Frequently Asked Questions

What happened?
Computers and systems at CDOT were shut down due to a ransomware attack. 

What is the state doing about this cybersecurity incident?
OIT is investigating the issue in partnership with other security experts. 

Has my agency been impacted?
This event is limited to CDOT. OIT has taken precautions to prevent further infection and implemented those precautions across all state agencies.

Are external stakeholders safe to interact with state employees?
There is no indication that the malware found at CDOT is transmitted through email. However, we encourage everyone to use common sense. Do not to click on links in emails from senders you do not recognize and do not open suspicious files.

Can I download files sent from CDOT employees?
Yes, you can download attachments sent from CDOT employees with whom you work.
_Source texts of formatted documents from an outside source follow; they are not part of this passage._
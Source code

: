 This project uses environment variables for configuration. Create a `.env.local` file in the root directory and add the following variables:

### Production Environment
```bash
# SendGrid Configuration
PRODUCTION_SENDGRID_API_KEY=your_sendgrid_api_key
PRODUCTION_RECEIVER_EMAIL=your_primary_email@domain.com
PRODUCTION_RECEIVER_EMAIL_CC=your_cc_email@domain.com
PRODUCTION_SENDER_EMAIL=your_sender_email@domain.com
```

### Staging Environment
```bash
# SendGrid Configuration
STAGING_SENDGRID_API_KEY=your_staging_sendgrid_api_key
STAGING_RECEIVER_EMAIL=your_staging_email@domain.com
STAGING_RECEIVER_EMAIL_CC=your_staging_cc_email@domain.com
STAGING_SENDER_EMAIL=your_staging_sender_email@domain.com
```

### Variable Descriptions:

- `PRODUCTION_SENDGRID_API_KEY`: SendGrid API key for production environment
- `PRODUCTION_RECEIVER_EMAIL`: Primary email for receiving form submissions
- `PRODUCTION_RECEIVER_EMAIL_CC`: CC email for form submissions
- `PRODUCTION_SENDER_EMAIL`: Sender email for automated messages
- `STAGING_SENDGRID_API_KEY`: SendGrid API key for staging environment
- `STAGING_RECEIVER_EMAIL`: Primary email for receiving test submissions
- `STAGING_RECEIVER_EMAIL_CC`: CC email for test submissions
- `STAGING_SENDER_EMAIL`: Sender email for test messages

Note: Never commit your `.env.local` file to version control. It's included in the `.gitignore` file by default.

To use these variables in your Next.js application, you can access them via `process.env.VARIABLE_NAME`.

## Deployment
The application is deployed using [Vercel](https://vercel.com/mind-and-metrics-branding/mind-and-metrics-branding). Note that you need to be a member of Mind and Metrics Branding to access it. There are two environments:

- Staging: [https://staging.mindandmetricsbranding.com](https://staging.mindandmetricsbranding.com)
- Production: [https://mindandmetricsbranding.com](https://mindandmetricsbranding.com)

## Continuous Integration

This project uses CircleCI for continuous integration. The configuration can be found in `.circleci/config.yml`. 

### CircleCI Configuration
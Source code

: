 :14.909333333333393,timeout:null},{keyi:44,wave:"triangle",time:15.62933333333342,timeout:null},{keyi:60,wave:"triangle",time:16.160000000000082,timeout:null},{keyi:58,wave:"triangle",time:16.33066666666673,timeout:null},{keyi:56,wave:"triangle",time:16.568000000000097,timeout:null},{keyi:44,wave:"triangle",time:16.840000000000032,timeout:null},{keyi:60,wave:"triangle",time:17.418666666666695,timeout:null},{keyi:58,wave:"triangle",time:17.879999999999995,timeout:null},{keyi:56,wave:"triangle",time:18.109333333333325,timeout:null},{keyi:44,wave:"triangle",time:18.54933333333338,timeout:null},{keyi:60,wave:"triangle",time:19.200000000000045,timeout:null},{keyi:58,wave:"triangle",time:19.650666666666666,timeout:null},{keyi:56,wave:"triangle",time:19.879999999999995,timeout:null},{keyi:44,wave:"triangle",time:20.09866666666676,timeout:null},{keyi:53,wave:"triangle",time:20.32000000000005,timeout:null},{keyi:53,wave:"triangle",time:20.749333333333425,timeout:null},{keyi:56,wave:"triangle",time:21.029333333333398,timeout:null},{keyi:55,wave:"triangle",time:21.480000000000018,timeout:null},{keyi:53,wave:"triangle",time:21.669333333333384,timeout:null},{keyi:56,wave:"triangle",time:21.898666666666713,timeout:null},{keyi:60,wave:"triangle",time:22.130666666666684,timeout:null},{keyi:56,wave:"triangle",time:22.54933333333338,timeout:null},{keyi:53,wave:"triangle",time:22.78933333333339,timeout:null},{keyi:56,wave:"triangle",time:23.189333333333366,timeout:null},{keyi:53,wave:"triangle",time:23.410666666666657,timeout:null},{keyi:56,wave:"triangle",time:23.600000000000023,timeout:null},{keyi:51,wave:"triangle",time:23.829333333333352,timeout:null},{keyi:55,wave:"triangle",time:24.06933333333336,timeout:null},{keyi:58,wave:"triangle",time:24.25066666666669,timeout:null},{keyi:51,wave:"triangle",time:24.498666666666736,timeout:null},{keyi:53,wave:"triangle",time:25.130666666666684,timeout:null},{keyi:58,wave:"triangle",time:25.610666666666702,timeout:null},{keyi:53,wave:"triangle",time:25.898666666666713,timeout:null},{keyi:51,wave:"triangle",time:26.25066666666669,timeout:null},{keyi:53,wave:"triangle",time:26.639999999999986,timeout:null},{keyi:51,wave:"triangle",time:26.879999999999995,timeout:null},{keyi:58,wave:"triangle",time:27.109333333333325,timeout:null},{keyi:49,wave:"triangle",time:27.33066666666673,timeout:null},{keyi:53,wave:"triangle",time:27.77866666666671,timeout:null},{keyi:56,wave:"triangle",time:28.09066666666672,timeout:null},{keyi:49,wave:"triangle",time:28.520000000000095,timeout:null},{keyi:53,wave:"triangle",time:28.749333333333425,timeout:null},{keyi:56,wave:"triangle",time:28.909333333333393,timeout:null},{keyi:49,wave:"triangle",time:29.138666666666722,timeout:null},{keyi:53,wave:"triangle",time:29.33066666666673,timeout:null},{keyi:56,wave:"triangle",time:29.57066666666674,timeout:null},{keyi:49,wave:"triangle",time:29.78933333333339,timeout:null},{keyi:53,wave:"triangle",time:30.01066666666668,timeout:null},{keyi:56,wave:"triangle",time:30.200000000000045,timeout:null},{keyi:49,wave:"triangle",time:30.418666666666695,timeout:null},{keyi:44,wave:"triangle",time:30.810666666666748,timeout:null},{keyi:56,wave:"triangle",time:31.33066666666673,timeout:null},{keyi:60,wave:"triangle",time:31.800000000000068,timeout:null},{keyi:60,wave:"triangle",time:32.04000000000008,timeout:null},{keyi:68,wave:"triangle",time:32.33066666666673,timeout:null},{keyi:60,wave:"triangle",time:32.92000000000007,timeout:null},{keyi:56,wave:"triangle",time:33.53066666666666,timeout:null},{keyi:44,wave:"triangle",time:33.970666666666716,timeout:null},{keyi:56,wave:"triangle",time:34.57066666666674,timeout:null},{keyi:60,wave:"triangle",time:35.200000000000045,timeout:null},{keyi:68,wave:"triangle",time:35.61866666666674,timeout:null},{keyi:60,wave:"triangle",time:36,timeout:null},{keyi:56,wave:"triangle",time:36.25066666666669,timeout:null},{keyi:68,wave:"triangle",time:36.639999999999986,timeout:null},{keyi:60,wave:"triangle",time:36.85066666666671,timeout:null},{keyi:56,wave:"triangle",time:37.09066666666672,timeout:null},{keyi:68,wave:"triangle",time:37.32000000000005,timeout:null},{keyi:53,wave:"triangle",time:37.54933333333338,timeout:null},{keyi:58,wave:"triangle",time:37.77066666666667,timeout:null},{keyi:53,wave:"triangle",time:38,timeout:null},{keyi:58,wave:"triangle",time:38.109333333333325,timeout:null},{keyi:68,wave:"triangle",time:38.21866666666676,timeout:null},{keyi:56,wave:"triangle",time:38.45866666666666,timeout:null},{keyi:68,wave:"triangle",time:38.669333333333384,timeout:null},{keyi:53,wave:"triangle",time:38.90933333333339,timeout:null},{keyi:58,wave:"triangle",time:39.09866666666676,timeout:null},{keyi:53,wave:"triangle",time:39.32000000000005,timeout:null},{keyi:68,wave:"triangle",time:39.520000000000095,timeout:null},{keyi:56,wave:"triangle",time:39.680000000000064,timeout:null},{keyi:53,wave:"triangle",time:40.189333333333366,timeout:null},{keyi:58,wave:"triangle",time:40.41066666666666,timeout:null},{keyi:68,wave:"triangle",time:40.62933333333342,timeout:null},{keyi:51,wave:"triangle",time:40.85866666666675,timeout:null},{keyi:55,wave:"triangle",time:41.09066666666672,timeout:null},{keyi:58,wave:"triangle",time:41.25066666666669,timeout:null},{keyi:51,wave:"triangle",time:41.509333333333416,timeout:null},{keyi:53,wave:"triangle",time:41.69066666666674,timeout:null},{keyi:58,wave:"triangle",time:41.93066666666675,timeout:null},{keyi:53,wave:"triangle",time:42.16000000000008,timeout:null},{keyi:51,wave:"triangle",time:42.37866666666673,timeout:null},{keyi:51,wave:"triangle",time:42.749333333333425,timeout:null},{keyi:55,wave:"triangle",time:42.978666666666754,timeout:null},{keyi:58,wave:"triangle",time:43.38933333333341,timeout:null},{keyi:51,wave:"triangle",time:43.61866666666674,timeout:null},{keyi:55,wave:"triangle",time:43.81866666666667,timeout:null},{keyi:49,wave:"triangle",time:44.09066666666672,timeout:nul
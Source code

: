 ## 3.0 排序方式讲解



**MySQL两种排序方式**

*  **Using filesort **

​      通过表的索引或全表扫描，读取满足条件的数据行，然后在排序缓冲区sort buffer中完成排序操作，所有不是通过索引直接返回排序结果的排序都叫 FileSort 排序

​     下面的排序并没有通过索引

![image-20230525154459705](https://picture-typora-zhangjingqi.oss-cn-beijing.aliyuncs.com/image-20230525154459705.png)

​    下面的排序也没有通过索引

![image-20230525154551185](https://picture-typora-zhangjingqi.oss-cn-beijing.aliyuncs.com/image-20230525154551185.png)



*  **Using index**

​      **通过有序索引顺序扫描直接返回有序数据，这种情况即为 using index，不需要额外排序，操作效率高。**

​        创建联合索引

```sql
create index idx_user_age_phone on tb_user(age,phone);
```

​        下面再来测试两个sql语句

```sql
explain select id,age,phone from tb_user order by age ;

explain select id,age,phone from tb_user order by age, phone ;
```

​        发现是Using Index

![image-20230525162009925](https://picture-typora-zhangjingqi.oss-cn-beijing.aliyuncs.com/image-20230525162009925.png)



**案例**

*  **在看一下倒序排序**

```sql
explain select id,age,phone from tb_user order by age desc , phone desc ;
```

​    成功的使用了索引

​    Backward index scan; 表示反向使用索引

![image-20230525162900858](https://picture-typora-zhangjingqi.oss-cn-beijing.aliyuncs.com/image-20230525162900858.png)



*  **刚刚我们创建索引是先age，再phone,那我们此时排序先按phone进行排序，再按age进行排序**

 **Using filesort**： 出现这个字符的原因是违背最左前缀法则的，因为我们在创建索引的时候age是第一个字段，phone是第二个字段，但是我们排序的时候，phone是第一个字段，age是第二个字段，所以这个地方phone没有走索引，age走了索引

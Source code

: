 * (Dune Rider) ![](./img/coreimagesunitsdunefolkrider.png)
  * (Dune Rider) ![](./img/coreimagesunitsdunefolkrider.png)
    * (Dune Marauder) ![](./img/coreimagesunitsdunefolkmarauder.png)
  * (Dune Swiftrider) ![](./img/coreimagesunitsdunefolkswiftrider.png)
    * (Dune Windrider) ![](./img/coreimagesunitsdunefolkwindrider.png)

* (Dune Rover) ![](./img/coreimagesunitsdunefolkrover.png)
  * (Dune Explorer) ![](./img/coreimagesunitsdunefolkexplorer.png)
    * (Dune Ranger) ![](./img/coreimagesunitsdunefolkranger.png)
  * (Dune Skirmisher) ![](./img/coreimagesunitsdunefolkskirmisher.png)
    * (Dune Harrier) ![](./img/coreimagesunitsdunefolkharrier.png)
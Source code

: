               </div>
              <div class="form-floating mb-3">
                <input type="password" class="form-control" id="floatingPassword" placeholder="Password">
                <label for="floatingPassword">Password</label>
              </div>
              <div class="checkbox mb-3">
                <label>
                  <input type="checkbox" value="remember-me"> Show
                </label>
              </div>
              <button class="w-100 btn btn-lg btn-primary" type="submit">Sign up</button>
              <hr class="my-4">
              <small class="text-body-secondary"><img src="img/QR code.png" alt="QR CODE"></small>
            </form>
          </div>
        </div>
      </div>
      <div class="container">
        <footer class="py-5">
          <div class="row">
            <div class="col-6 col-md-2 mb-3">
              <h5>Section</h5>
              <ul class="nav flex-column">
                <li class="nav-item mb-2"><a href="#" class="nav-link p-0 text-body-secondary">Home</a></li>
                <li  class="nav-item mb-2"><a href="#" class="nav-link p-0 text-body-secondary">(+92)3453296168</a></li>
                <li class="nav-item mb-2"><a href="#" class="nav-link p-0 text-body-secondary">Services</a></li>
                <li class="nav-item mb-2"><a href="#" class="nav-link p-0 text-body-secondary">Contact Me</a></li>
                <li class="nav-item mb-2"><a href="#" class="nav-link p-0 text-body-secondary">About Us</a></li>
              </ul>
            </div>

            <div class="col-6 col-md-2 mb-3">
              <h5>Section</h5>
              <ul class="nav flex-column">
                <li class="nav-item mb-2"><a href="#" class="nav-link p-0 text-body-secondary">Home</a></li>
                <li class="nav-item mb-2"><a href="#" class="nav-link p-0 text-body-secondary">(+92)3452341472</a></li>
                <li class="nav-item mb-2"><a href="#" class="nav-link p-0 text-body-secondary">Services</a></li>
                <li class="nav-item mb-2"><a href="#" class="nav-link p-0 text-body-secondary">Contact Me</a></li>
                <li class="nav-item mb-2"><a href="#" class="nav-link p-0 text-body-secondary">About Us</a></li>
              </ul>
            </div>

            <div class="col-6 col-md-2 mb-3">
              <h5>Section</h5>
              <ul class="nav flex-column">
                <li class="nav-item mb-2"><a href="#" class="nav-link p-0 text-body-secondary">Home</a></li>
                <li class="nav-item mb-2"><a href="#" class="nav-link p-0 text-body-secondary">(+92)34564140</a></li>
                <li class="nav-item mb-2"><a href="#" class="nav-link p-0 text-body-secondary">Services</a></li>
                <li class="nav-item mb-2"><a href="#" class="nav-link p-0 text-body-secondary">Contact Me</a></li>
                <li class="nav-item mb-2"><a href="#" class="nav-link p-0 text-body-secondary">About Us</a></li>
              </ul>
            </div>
The virus that infected CDOT systems was transmitted through the network, not through files.

Do I need to be concerned about my personal information?
There is no evidence that this attack compromised any state employees' personal information.

What are some cybersecurity best practices for state employees to follow?
Click here to learn more.

What is ransomware?
It is a type of malware (software that is intended to do damage) that prevents or limits users from accessing their system by locking the system screen or files until a ransom is paid.

What is the timeline for resolution?
There is no time estimate, but teams are working hard to get CDOT systems back online and fully operational.

Are CDOT employees getting paid on time?
Yes. CDOT employees will receive a paycheck per their standard payroll schedule, be it biweekly or monthly.